The economic outlook is expected to moderate amid lower oil prices. Nonoil growth is projected to slow to 3.4 per cent in 2015, before increasing to 4.6 per cent by 2020, supported by the implementation of megaprojects and private investment in the run-up to Expo 2020.
Current account surplus
Growth in oil production will likely to moderate given the global supply glut. The overall fiscal balance this year is expected to turn negative for the first time since 2009 to record a deficit of 2.9 per cent of GDP, but is expected to return to surpluses from 2016.
Reflecting the sharp decline in oil export revenues, the country’s current account surplus is also projected to decline substantially, to 5 per cent of GDP and will slowly increase with the projected gradual recovery in oil prices.
The IMF welcomed the Central Bank of UAE’s (CBU) efforts to strengthen the banking regulatory and supervisory framework.
“The banking sector is resilient and has enough capital and liquidity buffers to withstand an adverse shock. The CBU plans to phase in Basel III capital and liquidity standards over 2015—19 and to strengthen its risk-based supervision are welcome and should be timely implemented,” said the IMF report.
As the corporate sector structure in the UAE is characterised by large GREs and family groups, compliance by banks with the loan concentration limits for GREs and local governments is challenging and should be monitored, including the planned transition paths for banks exceeding the limits with no-exemption.
Developing domestic debt markets would reduce the reliance on external funding and bank lending, helping banks comply with loan concentration limits.
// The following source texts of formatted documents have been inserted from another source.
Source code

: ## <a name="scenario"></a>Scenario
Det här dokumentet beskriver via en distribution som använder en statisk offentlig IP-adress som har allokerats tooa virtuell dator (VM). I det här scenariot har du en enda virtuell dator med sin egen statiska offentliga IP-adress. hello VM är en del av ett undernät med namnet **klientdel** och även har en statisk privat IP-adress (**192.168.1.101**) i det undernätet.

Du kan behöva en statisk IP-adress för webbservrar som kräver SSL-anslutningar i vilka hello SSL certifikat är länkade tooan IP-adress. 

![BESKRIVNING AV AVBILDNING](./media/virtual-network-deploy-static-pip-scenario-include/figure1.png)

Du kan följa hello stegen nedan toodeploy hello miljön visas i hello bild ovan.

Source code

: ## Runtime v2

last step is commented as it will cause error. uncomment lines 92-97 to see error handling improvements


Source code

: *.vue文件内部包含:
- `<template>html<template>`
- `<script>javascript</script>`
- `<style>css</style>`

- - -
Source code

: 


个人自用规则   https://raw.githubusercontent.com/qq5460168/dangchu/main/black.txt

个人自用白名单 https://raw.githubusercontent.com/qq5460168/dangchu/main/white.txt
Over the medium term, the authorities should consider developing resolution frameworks, and establishing deposit insurance mechanisms.
Excessive exposures
Authorities should strengthen their macroprudential framework, building on their successful implementation of real estate-specific measures.
Macro-prudential policies such as maximum loan to value ratio for mortgages and Debt Service-To-Income (DSTI) caps help reduce excessive exposures by the banking system associated with systemic risk.
However, the current macroprudential policy framework needs to be strengthened in line with best practices such as formalising a financial stability mandate in the central bank law, establishing a Financial Stability Committee at the central bank level, and institutionalising coordination with the Ministry of Finance and other relevance agencies.
Continued strengthening of GREs balance sheets and active management of their upcoming debt repayments, while raising risk-weights of bank lending to GREs if needed, will be important in reducing macro-financial vulnerabilities.
Structural reforms should aim at further diversifying the economy and accelerating private sector-led job creation for nationals.
These could include: further opening up foreign direct investment, improving selected areas of business environment, transitioning toward a knowledge-based economy, easing access to finance for start-ups and SMEs, and creating the right incentives for entrepreneurship and job creation.